1. Keeping stuff in order

One can say that, in general, there are 2 kinds of algorithms:

Interpolating algorithms:
like interpolation plasmas, fire effects, snow effects and all that stuff that calculates the new state out of the current one. You cannot determine a certain state without calculating all previous ones. These algorithms normally create the output in fixed units of difference.
Functions:
These algorithms create any state you want by giving it one or more simple values within the range and granularity the function accepts. You do not need previous states created by it. As the name points out, they are typical for anything made by using physical or mathematical formulas (movement calculation, sine plasmas, most sound generators).

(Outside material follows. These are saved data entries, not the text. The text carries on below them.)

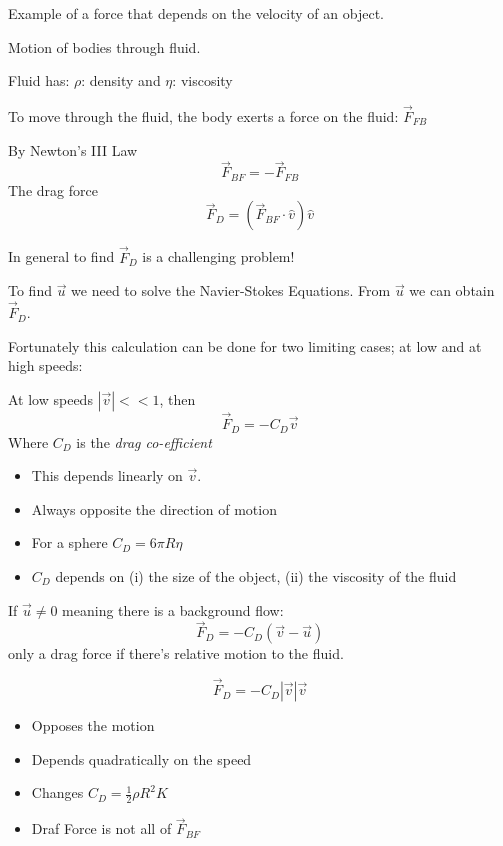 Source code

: \setcounter{lecture}{3}


Example of a force that depends on the velocity of an object. 

Motion of bodies through fluid. 
\vspace*{100pt}

Fluid has: $\rho$: density and $\eta$: viscosity

To move through the fluid, the body exerts a force on the fluid: $\vec{F}_{FB}$

By Newton's III Law
\[\vec{F}_{BF} = -\vec{F}_{FB}\]
The drag force \[\vec{F}_D = (\vec{F}_{BF}\cdot \hat{v})\hat{v}\]

In general to find $\vec{F}_{D}$ is a challenging problem!

To find $\vec{u}$ we need to solve the Navier-Stokes Equations. From $\vec{u}$ we can obtain $\vec{F}_D$. 

Fortunately this calculation can be done for two limiting cases; at low and at high speeds:

At low speeds $|\vec{v}| << 1$, then 
\[\vec{F}_D = -C_D\vec{v}\]
Where $C_D$ is the \emph{drag co-efficient}

\begin{itemize}
\item This depends linearly on $\vec{v}$.
\item Always opposite the direction of motion
\item For a sphere $C_D = 6\pi R\eta$
\item $C_D$ depends on (i) the size of the object, (ii) the viscosity of the fluid
\end{itemize}
If $\vec{u} \neq 0$ meaning there is a background flow:
\[\vec{F}_D = -C_D(\vec{v} - \vec{u})\]
only a drag force if there's relative motion to the fluid.

\[\vec{F}_D = -C_D|\vec{v}|\vec{v}\]
\begin{itemize}
\item Opposes the motion
\item Depends quadratically on the speed
\item Changes $C_D = \frac{1}{2}\rho R^2K$
\item Draf Force is not all of $\vec{F}_{BF}$
\end{itemize}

Let's take a look at the behaviour of these algorithms while being synched:

Interpolations
always run smooth, however, if the computer is too slow, the animation will be slow, too.
You have to include any kind of delays for preventing them from running too fast.
If the computer is too slow, it goes out of sync so that you may have to stop the animation before reaching its end, stopping the music until the calculations are finished, using a loop in the music or whatever may be as little conspicuous to the user as possible.

Function-based animations
are always running in time if fed correctly, however, if the computer is too slow, it looks rather jerky (the slide-show effect).
If the frame rate drops down too much, you may increment the input value by a lower amount than required for synching in order to avoid the slide-show effect, however, then you will get the same problems as stated above.

The following possibilities are there to get a value used as an input for a function:

The system timer in Windows can be read by using timeGetTime inside winmm.dll (a multimedia component of Windows). It provides millisecond accuracy, which should be enough in most cases. The return value is the time since Windows was started. You should not use this value directly, it is better using the difference between 2 calls of the function (either between two frames or between the current frame and the start of the program), since the counter wraps around between a couple of days. This is getting more and more important, think of the "suspend-to-disk" functions used today.

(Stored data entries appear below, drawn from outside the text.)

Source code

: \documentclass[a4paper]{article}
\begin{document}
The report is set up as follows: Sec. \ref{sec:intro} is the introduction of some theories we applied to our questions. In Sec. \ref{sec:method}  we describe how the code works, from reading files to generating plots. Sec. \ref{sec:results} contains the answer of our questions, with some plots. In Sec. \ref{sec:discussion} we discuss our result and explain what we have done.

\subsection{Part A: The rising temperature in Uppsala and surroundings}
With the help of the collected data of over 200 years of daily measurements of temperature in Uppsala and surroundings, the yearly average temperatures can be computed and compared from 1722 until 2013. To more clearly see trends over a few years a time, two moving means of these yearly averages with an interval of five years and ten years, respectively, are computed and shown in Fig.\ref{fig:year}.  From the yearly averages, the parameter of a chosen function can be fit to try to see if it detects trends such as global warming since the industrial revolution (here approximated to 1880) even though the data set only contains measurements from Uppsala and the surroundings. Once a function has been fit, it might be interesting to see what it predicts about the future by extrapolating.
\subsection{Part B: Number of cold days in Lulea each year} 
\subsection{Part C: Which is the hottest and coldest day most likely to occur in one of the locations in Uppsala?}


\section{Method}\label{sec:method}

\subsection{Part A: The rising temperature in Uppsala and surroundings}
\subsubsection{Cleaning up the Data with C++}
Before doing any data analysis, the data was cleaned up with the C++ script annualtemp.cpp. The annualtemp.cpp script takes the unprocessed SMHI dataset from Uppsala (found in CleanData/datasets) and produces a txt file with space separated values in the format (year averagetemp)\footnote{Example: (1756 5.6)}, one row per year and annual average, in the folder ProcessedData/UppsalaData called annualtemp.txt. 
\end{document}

A similar way is using RDTSC (on Pentium and above, not on Cyrix M1), a 64-bit counter being increased at every clock tick of the CPU. The drawback is, that a) this function may be restricted to kernel code and b) you have to get the frequency of the CPU clock first. Similar to it is using Windows' QueryPerformanceCounter function, which uses RDTSC.

Another source for the time can be received through the sound playback: You can get the current playback position from the sound playback engine, but the accuracy of the sound players is often rather poor. But, if you have written the player yourself, or at least modified it (e.g., the only thing needed is the handle of the playback buffer and the number of times the buffer was looped in order to get the exact playback position), you'll get the best value for synching to the music. This works with modules, wave streams and mp3 as well.

Possible implementations of a delay:

Hey, a simple delay (like the one found in TP or in the Win95 driver being fucked up on faster CPUs) is the Nr.1 example of lame coding.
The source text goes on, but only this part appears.